Director J.J. Abrams and his staff of writers did an impressive job making a story that much like the movies from TOS and TNG, doesn’t require knowledge of the previous movie to be enjoyed.  This and the references to TOS played important roles in this movie’s success.  Just as much cause for success was the personal growth of Chris Pine’s Kirk and Zachary Quinto’s Spock.  Kirk starts off in this movie the same brash almost Tom Cruise “Maverick” style figure as they were introduced to in the series’ 2009 reboot.  It would be impossible to explain this without spoiling at least one aspect of the movie.  That aspect would be that Admiral Pike is killed off.  In his death, audiences finally see Kirk grow as a person.  They see what was obviously the relationship of a son and his (for all intents and purposes) surrogate father in Pike.  Audiences also see the relationship between Spock and Kirk grow even more from their initial meeting in the 2009 reboot.  This is perhaps one of very few aspects of this work that would require viewers to have seen the previous film in order to appreciate it.  Theirs are the only relationships that show any growth from the previous installment in the franchise.  That’s not an entirely bad thing.  Simon Pegg is as funny as ever in his role as Scotty.  And the relationship between Scotty, Kirk, Spock and Bones produces more than its share of laughs once again.
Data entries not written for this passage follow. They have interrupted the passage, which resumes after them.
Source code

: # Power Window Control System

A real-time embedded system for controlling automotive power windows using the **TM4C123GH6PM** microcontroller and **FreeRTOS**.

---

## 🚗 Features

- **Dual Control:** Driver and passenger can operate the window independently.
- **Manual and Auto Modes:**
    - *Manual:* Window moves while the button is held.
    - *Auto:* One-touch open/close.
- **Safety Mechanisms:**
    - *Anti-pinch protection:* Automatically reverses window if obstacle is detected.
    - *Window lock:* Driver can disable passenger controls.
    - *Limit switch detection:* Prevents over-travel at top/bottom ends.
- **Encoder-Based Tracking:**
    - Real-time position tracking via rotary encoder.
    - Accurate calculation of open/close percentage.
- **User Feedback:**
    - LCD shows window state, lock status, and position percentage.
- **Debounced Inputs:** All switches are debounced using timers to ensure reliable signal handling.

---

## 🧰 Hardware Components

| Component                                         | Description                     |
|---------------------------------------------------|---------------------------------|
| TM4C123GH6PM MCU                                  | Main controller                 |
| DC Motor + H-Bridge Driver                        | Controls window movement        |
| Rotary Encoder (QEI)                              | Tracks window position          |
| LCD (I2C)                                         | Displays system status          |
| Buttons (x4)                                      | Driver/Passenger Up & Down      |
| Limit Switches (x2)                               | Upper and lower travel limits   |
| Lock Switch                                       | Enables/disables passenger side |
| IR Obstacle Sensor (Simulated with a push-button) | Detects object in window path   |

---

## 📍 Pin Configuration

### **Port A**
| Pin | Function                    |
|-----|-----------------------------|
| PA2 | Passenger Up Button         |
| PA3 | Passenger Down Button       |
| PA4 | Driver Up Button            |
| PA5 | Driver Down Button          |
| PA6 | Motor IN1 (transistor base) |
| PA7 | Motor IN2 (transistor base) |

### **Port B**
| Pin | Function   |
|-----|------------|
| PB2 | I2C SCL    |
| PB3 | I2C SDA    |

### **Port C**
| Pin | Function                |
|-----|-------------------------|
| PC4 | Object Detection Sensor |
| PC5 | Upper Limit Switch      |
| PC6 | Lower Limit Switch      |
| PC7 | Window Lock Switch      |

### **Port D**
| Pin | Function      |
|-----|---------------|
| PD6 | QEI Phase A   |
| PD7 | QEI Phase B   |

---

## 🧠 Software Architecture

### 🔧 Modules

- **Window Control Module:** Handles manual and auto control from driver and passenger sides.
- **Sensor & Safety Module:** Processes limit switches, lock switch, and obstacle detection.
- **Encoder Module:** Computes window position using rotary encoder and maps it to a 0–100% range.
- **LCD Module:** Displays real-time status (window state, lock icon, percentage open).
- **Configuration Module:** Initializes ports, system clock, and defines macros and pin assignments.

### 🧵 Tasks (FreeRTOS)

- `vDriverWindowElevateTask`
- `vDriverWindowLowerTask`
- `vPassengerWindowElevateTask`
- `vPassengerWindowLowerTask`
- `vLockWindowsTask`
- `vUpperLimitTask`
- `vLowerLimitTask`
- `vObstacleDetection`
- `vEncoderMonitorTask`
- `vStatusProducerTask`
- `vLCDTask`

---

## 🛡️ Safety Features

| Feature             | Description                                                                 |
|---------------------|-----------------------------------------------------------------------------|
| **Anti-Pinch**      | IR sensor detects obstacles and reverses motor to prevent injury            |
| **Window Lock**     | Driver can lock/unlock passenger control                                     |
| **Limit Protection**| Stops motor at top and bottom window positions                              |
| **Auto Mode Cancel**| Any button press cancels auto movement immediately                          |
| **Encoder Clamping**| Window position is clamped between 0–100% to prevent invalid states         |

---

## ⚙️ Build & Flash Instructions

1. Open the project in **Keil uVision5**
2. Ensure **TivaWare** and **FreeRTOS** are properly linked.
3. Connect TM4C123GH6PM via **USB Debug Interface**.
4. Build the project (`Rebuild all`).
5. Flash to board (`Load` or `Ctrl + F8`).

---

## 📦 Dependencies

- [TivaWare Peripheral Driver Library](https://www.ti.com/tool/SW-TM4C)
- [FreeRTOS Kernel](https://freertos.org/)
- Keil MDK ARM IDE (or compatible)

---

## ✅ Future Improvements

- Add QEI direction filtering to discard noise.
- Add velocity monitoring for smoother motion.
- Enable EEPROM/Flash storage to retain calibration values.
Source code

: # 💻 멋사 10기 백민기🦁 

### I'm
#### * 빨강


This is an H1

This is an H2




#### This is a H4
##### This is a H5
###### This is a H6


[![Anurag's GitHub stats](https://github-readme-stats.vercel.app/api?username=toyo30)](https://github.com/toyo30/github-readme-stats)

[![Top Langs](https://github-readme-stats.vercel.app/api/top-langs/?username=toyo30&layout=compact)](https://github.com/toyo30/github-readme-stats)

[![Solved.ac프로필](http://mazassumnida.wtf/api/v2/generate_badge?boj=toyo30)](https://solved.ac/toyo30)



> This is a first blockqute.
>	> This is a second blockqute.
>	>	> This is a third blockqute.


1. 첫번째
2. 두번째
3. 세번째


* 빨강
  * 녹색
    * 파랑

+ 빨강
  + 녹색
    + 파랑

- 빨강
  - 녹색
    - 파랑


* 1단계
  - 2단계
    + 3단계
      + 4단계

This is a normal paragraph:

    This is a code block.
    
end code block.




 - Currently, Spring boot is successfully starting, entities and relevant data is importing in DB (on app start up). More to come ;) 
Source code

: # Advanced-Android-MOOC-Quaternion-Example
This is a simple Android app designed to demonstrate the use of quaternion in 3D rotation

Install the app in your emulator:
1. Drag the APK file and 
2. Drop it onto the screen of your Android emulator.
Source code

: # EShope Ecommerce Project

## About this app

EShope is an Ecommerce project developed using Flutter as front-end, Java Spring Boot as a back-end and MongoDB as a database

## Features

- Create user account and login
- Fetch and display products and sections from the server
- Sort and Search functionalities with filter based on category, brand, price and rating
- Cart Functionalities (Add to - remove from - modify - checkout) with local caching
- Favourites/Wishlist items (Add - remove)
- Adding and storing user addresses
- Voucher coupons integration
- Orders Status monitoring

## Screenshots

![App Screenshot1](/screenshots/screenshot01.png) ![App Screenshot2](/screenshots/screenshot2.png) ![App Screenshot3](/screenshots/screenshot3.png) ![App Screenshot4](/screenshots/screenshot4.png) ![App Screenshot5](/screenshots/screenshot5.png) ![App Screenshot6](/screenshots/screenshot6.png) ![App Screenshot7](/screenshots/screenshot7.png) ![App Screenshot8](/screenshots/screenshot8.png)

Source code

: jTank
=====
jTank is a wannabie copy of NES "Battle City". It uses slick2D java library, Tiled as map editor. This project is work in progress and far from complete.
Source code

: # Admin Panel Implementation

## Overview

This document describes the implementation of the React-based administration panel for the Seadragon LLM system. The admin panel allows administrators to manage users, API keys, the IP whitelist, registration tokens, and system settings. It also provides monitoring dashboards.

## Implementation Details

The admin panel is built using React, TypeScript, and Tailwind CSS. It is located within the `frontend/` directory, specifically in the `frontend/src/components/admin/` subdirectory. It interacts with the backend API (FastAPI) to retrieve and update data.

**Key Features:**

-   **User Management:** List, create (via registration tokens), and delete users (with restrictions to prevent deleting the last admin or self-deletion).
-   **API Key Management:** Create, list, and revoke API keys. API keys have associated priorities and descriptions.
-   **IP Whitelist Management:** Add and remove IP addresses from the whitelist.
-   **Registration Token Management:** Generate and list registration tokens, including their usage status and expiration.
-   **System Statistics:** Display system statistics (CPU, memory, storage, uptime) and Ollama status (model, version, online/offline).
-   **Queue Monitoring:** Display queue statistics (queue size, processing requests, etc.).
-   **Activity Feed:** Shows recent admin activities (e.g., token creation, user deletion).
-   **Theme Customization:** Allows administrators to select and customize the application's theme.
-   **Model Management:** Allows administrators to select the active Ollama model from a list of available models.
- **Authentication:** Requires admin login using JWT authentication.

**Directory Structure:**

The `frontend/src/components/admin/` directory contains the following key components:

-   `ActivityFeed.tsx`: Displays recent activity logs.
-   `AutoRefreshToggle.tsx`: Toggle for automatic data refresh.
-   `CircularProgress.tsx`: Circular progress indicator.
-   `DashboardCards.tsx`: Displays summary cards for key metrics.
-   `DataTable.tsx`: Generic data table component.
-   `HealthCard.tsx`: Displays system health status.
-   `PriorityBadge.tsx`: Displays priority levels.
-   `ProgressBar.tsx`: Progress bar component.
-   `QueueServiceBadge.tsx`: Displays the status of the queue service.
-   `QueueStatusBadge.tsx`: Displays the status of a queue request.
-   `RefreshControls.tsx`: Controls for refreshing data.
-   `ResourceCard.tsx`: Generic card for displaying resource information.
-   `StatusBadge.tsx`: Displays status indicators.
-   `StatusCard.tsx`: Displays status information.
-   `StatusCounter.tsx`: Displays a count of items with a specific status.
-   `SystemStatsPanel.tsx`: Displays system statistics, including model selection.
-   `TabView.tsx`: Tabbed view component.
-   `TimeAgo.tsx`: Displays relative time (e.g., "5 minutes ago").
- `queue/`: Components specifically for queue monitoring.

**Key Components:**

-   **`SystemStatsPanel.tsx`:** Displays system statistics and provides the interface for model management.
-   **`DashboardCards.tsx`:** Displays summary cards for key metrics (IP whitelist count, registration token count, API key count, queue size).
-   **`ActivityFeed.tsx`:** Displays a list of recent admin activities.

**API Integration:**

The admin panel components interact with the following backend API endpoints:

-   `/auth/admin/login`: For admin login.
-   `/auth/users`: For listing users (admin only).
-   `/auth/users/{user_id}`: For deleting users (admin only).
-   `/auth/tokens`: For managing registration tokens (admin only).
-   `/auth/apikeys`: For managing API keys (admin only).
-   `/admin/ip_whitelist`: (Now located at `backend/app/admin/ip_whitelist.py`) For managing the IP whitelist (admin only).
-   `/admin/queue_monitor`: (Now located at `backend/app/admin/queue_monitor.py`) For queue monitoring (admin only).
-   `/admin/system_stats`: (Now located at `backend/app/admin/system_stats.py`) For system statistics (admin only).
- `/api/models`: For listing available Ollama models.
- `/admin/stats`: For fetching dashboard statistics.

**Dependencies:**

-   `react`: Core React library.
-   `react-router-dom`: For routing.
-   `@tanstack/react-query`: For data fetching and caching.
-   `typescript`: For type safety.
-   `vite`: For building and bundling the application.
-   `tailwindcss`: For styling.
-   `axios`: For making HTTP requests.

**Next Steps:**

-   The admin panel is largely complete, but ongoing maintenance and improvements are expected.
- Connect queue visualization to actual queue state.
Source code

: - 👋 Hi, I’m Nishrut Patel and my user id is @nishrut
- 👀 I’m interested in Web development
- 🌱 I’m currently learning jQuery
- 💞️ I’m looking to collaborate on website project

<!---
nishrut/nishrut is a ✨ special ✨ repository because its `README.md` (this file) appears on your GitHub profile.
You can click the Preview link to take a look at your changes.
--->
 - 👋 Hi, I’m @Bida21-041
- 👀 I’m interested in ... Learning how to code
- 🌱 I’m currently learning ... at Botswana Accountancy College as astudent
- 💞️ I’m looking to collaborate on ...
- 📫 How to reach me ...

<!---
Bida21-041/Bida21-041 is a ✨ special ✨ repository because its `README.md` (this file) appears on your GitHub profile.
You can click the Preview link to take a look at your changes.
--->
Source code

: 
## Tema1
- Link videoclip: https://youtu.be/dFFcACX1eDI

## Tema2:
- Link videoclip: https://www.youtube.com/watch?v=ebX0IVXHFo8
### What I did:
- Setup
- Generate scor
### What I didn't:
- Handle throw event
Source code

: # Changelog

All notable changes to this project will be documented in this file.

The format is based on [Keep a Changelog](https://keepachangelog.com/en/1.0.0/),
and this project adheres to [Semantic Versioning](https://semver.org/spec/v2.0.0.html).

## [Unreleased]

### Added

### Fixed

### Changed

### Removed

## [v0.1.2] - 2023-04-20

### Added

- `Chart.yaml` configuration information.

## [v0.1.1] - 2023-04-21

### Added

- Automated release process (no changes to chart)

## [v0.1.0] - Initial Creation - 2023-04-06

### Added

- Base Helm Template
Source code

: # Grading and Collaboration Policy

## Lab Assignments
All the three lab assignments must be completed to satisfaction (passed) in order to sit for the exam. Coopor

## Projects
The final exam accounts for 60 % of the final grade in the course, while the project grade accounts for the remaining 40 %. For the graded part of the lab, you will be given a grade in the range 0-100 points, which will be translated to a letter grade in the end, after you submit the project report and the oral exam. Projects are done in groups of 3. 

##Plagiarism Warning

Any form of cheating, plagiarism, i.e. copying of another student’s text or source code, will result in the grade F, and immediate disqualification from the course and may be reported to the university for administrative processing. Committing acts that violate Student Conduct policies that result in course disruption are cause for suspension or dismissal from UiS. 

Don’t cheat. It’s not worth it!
For everything that makes Star Trek Into Darkness such a success, it isn’t without its faults.  This story has plenty of comical moments between cast members; enough that they would make quite the blooper reel in the movie’s home release.  But one can’t help but look back on the movie and realize just how much running around and yelling filled most of the story.  There was so much that in hindsight, it makes for more than enough fodder for Saturday Night Live’s writers to spoof.  Thankfully for the movie’s staff of writers, all the running around and yelling wasn’t enough to overpower the story’s main plot that while not overly original, is still nicely updated.  It’s a story that is well worth its time overall, whether one is an experienced Star Trek fan or not.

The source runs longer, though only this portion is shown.